B. LA PROGRAMMATION EN COURS
Un premier bilan à mi-parcours fait apparaître les éléments suivants :
La marine est entrée dans la période de programmation actuelle avec un retard très important dans le processus de renouvellement de la flotte et dans l'entretien des matériels.
L'entretien a nécessité un effort considérable de remise à niveau à la fois de l'organisation et des moyens budgétaires. Cet effort s'est doublé de la nécessité de soutenir la restructuration de DCN, dans le souci de disposer à terme d'un partenaire industriel solide et compétitif. Ces deux aspects ont pesé sur les programmes de constructions neuves.
Les décalages successifs intervenus dans le calendrier des programmes conduisent au lancement simultané de programmes de renouvellement de capacités décisives et complémentaires, dont le coût n'a été estimé que de façon très approximative en loi de programmation.
1. L'entrée dans la programmation : un contexte dégradé
Le contexte de l'entrée dans la période de programmation actuelle ne permettait pas de traduire immédiatement un effort budgétaire important par une amélioration significative en termes de renouvellement des capacités et de disponibilité des matériels.

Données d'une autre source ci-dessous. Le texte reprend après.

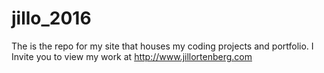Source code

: # jillo_2016

The is the repo for my site that houses my coding projects and portfolio. I Invite you to view my work at http://www.jillortenberg.com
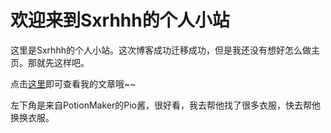 # 欢迎来到Sxrhhh的个人小站

这里是Sxrhhh的个人小站。这次博客成功迁移成功，但是我还没有想好怎么做主页。那就先这样吧。

点击[这里](blog/index.md)即可查看我的文章哦~~

左下角是来自PotionMaker的Pio酱，很好看，我去帮他找了很多衣服，快去帮他换换衣服。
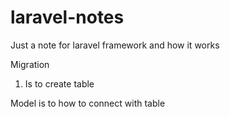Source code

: # laravel-notes
Just a note for laravel framework and how it works


Migration
1. Is to create table

Model is to how to connect with table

La sous-exécution de la précédente programmation , sans arbitrage réel entre capacités, a conduit à un coûteux allongement des programmes (Rafale, porte-avions Charles de Gaule, SNLE-NG). Fin 2004, 800 millions d'euros de crédits de reports provenaient encore de la loi de programmation 1997-2002.
Pour ce qui concerne la marine, la disponibilité des matériels était particulièrement dégradée, à la fois pour des raisons financières mais aussi pour des raisons d'organisation 2 ( * ) . Plus d'une année a été nécessaire à la remise en ordre de la gestion des rechanges et, plus généralement à la réorganisation de la filière d'entretien programmé des matériels ce qui explique que l'effort très important consenti en loi de finances initiale pour 2003, 629 millions d'euros, n'ait été consommé qu'à hauteur de 536 millions d'euros, soit une annuité conforme à la moyenne des années précédentes.
L'effort consacré à l'EPM , stabilisé en loi de finances pour 2006 à 967 millions d'euros, ne pourra vraisemblablement pas être revu à la baisse, ainsi que l'a confirmé le délégué général pour l'armement lors de son audition devant votre Commission, les besoins d'entretien de matériels sophistiqués prenant la relève de l'effort de redressement. Une légère décrue des autorisations d'engagement qui passent de 1,3 à 1,1 milliard d'euros sur ce poste peut cependant être observée.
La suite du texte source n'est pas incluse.